Staff profile: Alison Costigan, Senior Investment Manager

Staff profile: Alison Costigan, Senior Investment Manager

A close-up selfie of a woman with short hair standing against a brick wall
Alison is based in our Leeds office. She has been with the Heritage Fund since 2005, starting out as a Development Officer and progressing to her current role.

What does your role involve?

The core of my job involves assessing large applications for grant funding, monitoring the delivery of successful applicants' projects and line managing an Investment Manager. This work gives me great opportunity to develop relationships with organisations throughout the heritage sector, colleagues across the Heritage Fund and numerous specialist consultants on our Register of Support Services.

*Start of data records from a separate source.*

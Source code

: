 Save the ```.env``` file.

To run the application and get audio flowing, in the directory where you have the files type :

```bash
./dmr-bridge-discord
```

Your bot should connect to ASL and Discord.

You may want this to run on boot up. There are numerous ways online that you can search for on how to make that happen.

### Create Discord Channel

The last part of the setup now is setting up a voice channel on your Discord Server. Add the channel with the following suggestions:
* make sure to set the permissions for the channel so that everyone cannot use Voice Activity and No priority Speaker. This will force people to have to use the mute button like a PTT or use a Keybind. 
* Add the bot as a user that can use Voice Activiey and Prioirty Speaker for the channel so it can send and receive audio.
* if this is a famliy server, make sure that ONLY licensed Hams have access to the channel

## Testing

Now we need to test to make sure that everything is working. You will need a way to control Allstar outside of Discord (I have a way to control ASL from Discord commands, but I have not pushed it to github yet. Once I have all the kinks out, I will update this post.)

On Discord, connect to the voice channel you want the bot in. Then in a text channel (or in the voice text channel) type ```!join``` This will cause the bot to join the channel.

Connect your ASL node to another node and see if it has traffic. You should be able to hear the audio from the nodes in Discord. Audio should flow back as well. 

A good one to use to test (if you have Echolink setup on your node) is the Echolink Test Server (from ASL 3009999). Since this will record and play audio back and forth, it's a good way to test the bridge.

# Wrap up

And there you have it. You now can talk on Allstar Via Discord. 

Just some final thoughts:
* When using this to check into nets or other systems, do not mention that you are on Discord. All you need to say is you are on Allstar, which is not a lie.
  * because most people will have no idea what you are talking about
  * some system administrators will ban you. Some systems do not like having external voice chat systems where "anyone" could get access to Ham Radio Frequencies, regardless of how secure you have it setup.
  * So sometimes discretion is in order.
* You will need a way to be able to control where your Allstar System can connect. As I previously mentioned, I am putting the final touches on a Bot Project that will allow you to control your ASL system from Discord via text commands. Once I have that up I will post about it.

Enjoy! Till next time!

What do you enjoy about working here?

My job offers me an amazing insight into all kinds of heritage and the people who work hard to protect and share it. In the space of one week I might be assessing an application about a priority habitat for wading birds, monitoring the ongoing restoration of a steam locomotive, chairing a meeting about the development of a museum project and attending the opening event for a completed historic park restoration. This is a significant responsibility and a privilege.

What’s the most rewarding part of your job?

Seeing the transformational impact that our funding has for heritage, places, people and communities. It makes all the hard work worth it.

What motivates you at work?

At university I studied geography, the ‘bridging science’ between social and natural sciences, which is essentially rooted within the context of place. I feel passionately that when we are given the opportunity to become rooted in the heritage of our place, our community and our culture, not only does that nurture our sense of belonging and wellbeing, but it can also foster our sense of personal responsibility for the world and people around us. The projects we invest in provide that vital opportunity, and knowing that I play a role in that is a huge driver for me.

What’s your favourite type of heritage?

I really love historic parks. They showcase amazing landscape design and horticulture, provide a window into the social history of a place, host valuable habitats, act as wildlife corridors, provide space for quiet reflection and give us great opportunities to play and make memories. For me, they encapsulate the tremendous benefits heritage can offer everyone. The two parks projects that I currently monitor, Scarborough’s South Cliff Gardens and Sheffield General Cemetery, have recently been removed from the Heritage at Risk Register, thanks to the incredible work funded by our grants. This really is an enormous achievement.